Fifty-Three Percent of Oil, Gas Workers Would Quit over Training

More than half of the oil and gas industry's employees would consider leaving an employer due to a lack of training and development, according to a BP-sponsored study of 773 professionals who work in the sector across 24 countries.

Findings from the survey – which was conducted by the Society of Petroleum Engineers – found that 53 percent of respondents said a lack of training and development opportunities would lead them to consider leaving an employer. Seventy-five percent of respondents said that training and development was important in their choice of role, while 37 percent felt that a lack of training in previous roles has held them back in their career.

The survey also found that a quarter of respondents believe the current lack of training and development is detrimental to their career. Fifty-six percent of respondents believe that the employer should provide all or some training to new joiners, although only 11 percent expect their employer to provide all of their training.

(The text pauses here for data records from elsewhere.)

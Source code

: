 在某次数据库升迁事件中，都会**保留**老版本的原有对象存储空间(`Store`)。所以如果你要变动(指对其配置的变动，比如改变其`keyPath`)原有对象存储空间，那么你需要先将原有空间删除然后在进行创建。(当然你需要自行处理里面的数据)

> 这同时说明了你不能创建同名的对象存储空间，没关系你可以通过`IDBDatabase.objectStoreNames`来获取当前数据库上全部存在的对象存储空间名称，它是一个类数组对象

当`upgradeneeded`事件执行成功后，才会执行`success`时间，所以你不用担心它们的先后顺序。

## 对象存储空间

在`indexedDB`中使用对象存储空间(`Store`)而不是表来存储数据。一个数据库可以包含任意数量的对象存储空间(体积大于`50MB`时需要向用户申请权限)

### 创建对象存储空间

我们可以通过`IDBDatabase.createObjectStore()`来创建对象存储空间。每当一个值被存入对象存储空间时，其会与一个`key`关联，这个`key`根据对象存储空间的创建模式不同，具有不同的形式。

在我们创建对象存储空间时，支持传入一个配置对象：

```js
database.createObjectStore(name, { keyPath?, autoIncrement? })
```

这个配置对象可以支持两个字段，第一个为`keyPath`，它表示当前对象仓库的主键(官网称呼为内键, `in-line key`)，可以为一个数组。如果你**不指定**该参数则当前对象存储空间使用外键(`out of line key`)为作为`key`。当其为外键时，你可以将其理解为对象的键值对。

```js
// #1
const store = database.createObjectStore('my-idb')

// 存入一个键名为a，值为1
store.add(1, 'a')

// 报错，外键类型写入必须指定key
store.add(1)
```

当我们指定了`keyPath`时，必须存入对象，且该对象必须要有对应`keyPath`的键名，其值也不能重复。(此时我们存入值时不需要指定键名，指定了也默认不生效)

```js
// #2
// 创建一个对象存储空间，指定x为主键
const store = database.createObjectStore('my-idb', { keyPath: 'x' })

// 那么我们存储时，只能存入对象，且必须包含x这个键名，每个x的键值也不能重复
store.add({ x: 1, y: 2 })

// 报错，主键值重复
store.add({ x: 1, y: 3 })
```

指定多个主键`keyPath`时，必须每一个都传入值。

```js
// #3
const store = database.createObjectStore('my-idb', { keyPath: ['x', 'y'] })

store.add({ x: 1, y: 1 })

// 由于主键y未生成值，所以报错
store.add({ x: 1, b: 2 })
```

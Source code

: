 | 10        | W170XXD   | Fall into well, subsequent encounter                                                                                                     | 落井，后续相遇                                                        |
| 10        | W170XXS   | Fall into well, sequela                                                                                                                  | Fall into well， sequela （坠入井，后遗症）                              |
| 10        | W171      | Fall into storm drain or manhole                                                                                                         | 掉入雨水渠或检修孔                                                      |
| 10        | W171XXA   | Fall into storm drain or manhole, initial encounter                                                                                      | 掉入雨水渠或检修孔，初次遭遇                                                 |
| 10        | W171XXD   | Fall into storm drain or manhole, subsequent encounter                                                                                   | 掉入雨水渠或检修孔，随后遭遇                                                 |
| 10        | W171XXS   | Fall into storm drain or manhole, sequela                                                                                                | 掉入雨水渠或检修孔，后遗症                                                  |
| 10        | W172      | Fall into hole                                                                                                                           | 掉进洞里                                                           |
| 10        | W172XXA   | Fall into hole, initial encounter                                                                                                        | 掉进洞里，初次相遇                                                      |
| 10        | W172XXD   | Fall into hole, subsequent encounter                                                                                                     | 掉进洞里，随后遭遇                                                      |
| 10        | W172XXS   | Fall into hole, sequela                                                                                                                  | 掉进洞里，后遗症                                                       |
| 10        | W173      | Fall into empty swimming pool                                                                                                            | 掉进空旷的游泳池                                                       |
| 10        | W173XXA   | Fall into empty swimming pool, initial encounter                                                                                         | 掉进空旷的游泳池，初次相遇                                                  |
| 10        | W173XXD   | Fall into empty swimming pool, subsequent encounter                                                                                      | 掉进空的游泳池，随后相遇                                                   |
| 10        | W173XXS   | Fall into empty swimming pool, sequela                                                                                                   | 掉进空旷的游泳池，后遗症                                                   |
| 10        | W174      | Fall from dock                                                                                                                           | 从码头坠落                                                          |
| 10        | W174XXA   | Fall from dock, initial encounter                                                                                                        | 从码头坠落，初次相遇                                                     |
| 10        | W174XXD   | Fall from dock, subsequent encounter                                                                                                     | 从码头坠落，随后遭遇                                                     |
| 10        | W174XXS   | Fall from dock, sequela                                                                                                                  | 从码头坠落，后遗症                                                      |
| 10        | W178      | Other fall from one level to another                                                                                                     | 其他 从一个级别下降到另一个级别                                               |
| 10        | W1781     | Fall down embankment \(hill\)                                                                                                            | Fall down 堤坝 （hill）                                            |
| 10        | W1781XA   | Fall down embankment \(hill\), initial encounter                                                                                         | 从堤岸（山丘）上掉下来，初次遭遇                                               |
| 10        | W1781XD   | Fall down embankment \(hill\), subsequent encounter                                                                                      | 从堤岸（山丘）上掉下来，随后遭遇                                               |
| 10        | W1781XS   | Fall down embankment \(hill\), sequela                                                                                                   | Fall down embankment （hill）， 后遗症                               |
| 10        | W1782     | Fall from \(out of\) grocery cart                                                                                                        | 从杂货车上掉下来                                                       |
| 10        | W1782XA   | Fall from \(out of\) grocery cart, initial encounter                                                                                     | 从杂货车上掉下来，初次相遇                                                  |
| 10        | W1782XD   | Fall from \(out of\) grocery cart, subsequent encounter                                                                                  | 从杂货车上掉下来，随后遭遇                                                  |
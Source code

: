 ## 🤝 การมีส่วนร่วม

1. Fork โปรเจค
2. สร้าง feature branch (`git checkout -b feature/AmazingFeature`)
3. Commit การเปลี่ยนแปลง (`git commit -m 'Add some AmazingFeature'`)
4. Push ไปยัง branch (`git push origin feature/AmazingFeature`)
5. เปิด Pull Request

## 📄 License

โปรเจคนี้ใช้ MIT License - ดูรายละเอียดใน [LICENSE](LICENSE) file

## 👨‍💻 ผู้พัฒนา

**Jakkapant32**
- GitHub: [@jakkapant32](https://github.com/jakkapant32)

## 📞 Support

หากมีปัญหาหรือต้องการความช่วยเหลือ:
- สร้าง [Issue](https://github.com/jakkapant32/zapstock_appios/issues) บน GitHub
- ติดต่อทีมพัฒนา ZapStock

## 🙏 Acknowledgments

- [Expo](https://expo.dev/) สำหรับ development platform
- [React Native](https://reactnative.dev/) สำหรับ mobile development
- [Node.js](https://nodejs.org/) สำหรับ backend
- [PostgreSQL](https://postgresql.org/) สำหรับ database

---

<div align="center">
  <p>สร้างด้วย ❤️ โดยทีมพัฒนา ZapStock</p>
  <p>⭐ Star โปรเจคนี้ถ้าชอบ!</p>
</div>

The research also found that oil and gas professionals believe that future generations of oil and gas workers require more development during their university years. While universities equipped students either "quite well" or "very well" with industry knowledge and technical and computer skills, they came up short in developing soft-skills that are critical for a successful career in the oil and gas industry. Less than one-third of respondents believed that universities helped students properly develop soft skills such as initiative, flexibility and work ethic.

In November, Rigzone reported that BP had launched a new $7.2-million scholarship program for talented science, technology, engineering and mathematics students as part of the firm's plans to foster an interest in the oil and gas industry among undergraduates. The company also runs "Discovery Days" and internships for promising students.

BP Head of Learning and Development Don Shoultz commented in a statement Tuesday:

"These findings further underscore the challenge the industry faces; we've got an ever growing skills deficit. The industry's more experienced talent needs continually to transfer the knowledge and skills they have built up through mentoring programs. Separately, oil and gas companies, of all sizes, need to ensure they are consistently increasing their investment in formal training and development programs."


Generated by readers, the comments included herein do not reflect the views and opinions of Rigzone. All comments are subject to editorial review. Off-topic, inappropriate or insulting comments will be removed.

JJ Smith  |  May 06, 2013
I would rather train an employee and risk losing him, than to not train him and keep him. Yeah, training is expensive, but did you ever add up the cost to ignorance to your company?
Greg Miech  |  April 07, 2013
Look at it from the companys perspective. You are new, inexperienced and will probably not be with the company long. So what have you to offer the employer? An internship, work with a service company or other experience that might help the company indirectly is what could help you. You have to think yourself as a "Company-Contractor" as well. You have to self invest in your own education and experience. Working 3 weeks on and one off you might be well off taking a class (OSHA Instructor Courses, Seminars, etc...).
Kresan Sabapathy  |  April 03, 2013
Good day There is so much of talk about training and lack of qualified personal for jobs in the oil and Gas sector,that is is unreal,cos if you are a qualified person and looking for a job,you still cant find one,because with out exp no employer wants to employ you,Employer fail to realize that if no one is preparded to give you a chance, to gain exp and the relevant training, how are you suppose to gain excess and exposure to this field.being a Qualified level 2 welding inspector I am still having a hard time finding employment in the oil and gas sector.